それは次に動きを止めたアリアの拳が、先頭の男の顔のすぐ横で止められているからだ。
「この様に、アリアは美しいだけではなく、それなりに手練の護衛です。そのロミオという犯罪者の言う様な、囮は必要ありません、強盗するならば一撃で意識を刈り取ればそれで済みますから、その男を脅す必要もありません。そして、そんな犯罪者が領主に成った時、どんな施政となるのか楽しみですね、お父様に一筆したためておきましょう、代替りしたらいくらでも潰し様がある・・・と」
これだけのメイドをつけられている推定ご令嬢。
それはもうロミオよりもベルターギュ家よりも恐ろしいよね?
「さぁ、どうします?私たちを捕らえて行きますか?それとも、町に戻り犯罪者を捕らえて領主様に訴え出るか・・・」
どちらがマシに思えるかな?
町の人だって喜ぶのではないかな?
しばらくざわついていた男たちは、お互いに視線を交わすと、なにか決意をした様に見えた・・・そして。
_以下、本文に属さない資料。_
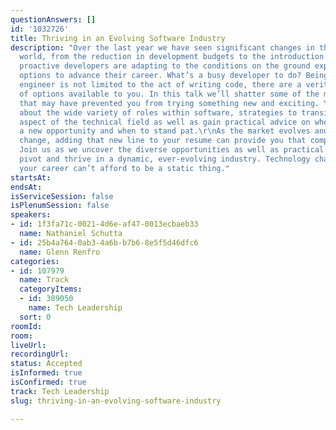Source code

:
 ```yaml
---
questionAnswers: []
id: '1032726'
title: Thriving in an Evolving Software Industry
description: "Over the last year we have seen significant changes in the developer
  world, from the reduction in development budgets to the introduction of AI tooling;
  proactive developers are adapting to the conditions on the ground exploring additional
  options to advance their career. What’s a busy developer to do? Being a software
  engineer is not limited to the act of writing code, there are a veritable plethora
  of options available to you. In this talk we’ll shatter some of the misconceptions
  that may have prevented you from trying something new and exciting. You will learn
  about the wide variety of roles within software, strategies to transition into another
  aspect of the technical field as well as gain practical advice on when to accept
  a new opportunity and when to stand pat.\r\nAs the market evolves and your preferences
  change, adding that new line to your resume can provide you that competitive edge.
  Join us as we uncover the diverse opportunities as well as practical steps to successfully
  pivot and thrive in a dynamic, ever-evolving industry. Technology changes constantly,
  your career can’t afford to be a static thing."
startsAt:
endsAt:
isServiceSession: false
isPlenumSession: false
speakers:
- id: 1f3fa71c-0021-4d6e-af47-0013ecbaeb33
  name: Nathaniel Schutta
- id: 25b4a764-0ab3-4a6b-b7b6-8e5f5d46dfc6
  name: Glenn Renfro
categories:
- id: 107979
  name: Track
  categoryItems:
  - id: 389050
    name: Tech Leadership
  sort: 0
roomId:
room:
liveUrl:
recordingUrl:
status: Accepted
isInformed: true
isConfirmed: true
track: Tech Leadership
slug: thriving-in-an-evolving-software-industry

---
```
「我々の子孫はこれからもグリモスで暮らしていきます。そこに犯罪者を野放しにしては置けない。皆様のご協力に感謝致します。皆ぁ、今日こそは町のチンピラどもを片付けるぞぉ!!」
「「おぉぉぉ!!」」
男たちは私たちに頭を下げると、騎乗して踵を返して行った。
状況が飲み込めないジャンさんやリズ姉は混乱した顔、そしてリュリュは飽きたのかカノンに絡みつく様にして眠たそうにしていた。
説明が必要かなぁ・・・。
ロミオは前日に届いたアリアの目撃情報から、数名のチンピラと共にアリア狙いで網を張っていました。
なのでジュリエッタ狙いではありませんでした。